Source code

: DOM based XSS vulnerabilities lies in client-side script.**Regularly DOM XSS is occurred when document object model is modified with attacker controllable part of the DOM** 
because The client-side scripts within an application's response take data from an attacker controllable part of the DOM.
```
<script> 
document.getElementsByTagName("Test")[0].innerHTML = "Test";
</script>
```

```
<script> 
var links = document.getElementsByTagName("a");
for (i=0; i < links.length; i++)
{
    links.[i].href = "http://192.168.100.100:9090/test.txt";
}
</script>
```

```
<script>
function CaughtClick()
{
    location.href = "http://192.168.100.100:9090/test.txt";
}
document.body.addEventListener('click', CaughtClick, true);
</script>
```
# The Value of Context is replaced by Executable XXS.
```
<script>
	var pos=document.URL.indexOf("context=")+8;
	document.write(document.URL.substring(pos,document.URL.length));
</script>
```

※

-- Exercise aim --
Look through the material above and pick out each line holding the word "side".

-- Task output --
: DOM based XSS vulnerabilities lies in client-side script.**Regularly DOM XSS is occurred when document object model is modified with attacker controllable part of the DOM** 
because The client-side scripts within an application's response take data from an attacker controllable part of the DOM.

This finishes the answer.